Task material START
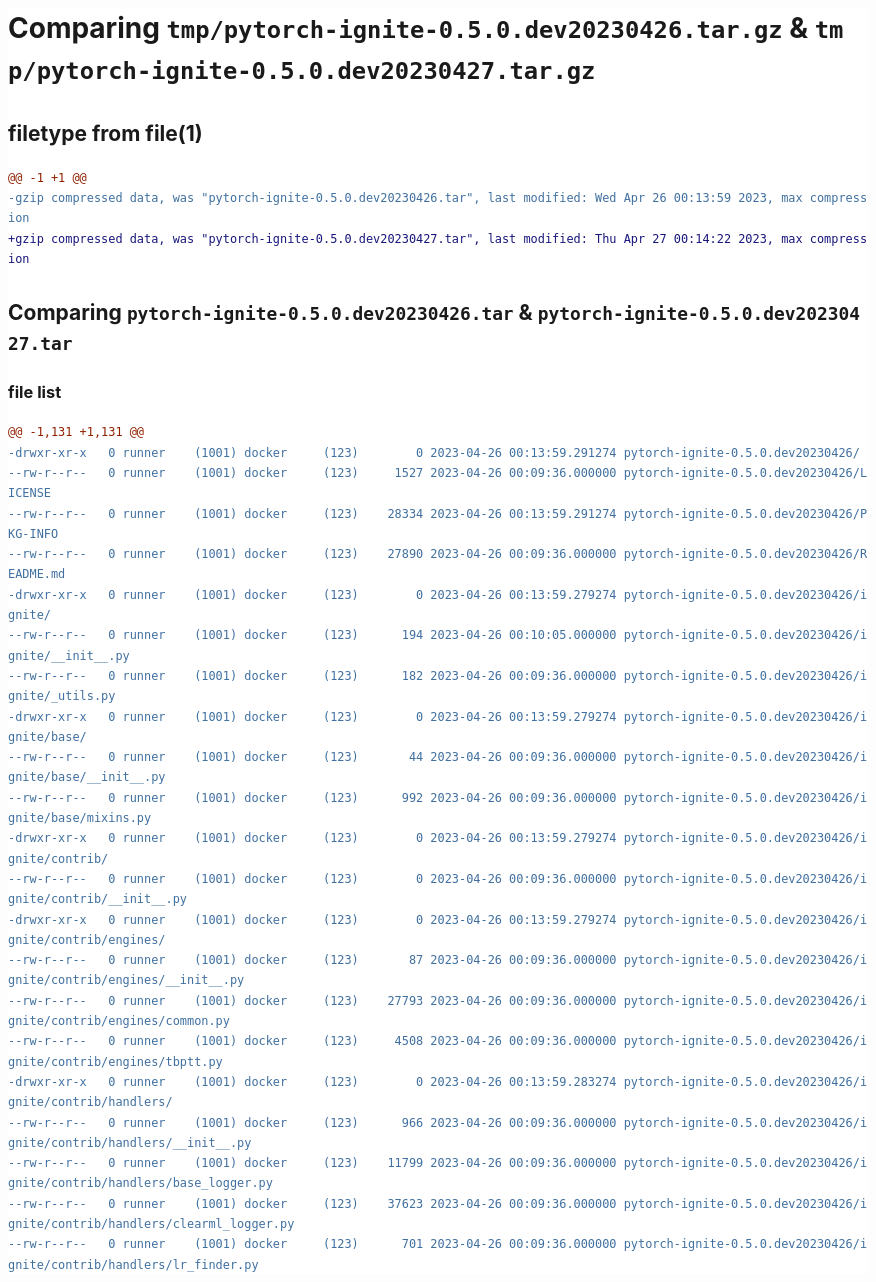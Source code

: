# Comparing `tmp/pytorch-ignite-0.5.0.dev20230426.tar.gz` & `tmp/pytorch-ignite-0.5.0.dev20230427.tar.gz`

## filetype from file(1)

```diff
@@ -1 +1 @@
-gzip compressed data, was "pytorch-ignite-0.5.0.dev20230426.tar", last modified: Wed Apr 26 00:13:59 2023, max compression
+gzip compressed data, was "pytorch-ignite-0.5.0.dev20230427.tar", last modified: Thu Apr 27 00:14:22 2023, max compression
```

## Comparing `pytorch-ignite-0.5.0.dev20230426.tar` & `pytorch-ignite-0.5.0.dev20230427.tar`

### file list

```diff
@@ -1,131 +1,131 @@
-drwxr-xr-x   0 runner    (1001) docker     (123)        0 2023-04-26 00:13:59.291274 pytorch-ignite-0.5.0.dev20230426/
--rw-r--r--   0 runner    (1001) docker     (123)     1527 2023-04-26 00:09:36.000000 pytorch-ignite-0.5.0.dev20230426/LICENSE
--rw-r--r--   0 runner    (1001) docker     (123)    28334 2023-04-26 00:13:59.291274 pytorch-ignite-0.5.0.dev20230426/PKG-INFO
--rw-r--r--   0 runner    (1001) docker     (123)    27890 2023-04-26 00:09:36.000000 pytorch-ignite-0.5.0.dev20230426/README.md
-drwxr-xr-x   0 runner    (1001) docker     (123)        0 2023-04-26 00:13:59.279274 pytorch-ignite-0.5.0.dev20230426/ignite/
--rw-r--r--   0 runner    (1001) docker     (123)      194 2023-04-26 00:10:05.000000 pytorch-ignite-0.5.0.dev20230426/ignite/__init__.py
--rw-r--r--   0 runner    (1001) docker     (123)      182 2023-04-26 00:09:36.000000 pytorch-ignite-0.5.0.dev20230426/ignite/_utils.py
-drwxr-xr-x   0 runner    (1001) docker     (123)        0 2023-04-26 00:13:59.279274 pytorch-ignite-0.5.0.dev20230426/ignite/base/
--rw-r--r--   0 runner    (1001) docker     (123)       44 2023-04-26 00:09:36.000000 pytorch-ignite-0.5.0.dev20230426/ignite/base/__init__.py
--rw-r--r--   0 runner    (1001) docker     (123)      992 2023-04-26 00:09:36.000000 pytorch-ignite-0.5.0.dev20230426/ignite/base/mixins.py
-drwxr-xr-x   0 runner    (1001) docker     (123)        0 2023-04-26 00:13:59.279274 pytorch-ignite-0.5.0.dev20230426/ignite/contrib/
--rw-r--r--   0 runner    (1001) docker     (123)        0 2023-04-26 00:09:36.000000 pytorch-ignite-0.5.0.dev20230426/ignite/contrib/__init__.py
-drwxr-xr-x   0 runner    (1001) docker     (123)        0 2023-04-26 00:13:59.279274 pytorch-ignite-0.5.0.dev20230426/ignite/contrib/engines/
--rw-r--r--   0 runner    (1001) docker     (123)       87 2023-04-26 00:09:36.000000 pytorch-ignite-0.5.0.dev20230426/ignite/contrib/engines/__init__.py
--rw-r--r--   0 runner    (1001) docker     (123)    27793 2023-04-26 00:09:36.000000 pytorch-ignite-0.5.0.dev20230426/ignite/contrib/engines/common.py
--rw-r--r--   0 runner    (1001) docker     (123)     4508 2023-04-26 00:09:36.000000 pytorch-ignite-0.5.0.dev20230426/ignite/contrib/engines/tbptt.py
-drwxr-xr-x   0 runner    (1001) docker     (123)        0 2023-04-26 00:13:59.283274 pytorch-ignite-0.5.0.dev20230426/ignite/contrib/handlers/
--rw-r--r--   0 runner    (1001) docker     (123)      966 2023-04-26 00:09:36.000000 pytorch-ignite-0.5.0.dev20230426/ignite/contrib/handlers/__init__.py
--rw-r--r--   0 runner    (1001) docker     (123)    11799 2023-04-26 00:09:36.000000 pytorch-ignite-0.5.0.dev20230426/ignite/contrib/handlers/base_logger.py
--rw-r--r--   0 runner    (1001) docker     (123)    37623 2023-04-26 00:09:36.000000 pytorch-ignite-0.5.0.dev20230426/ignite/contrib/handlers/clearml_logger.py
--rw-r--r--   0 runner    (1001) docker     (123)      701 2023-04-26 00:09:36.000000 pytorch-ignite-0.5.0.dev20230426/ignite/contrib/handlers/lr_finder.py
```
Task material END
Task material START
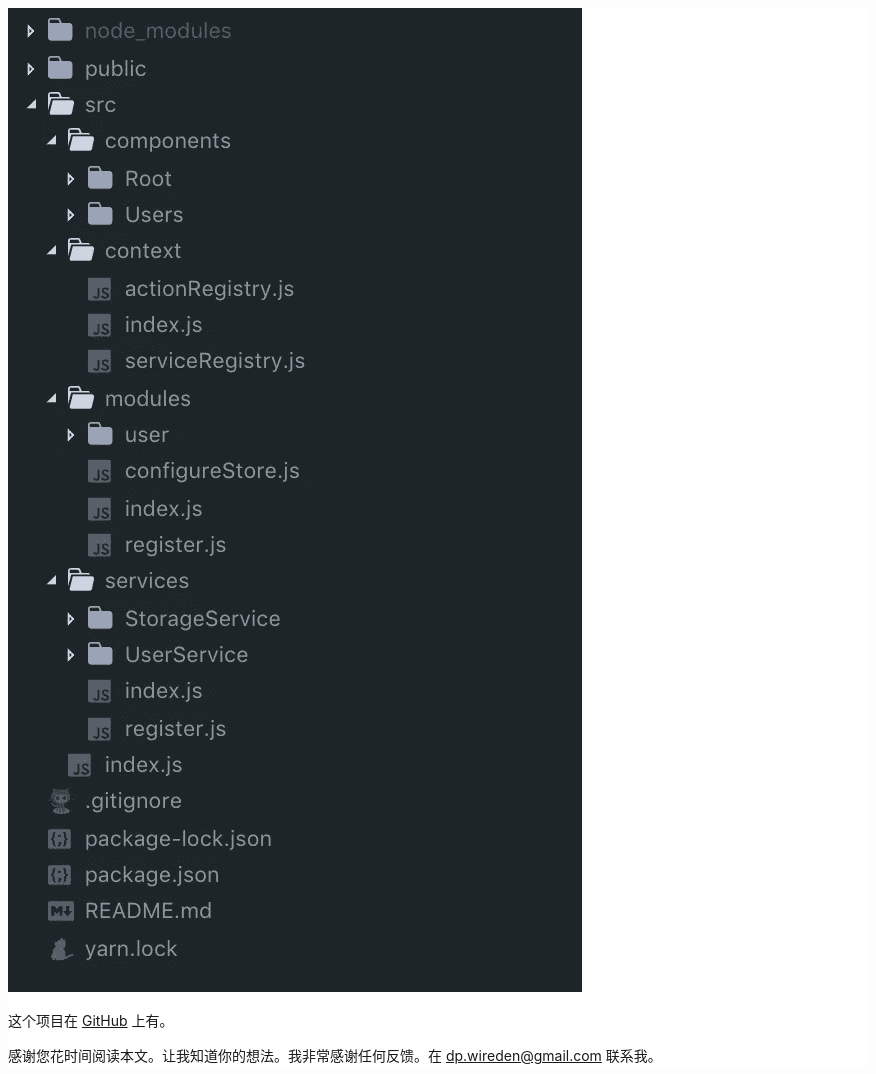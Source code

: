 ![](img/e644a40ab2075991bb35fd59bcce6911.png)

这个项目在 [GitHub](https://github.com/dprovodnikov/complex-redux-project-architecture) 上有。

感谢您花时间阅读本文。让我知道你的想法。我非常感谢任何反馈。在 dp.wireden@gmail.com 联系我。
Task material END
Action item
Please give the number of lines above that contain "compression", without any other words.

Result for this task
2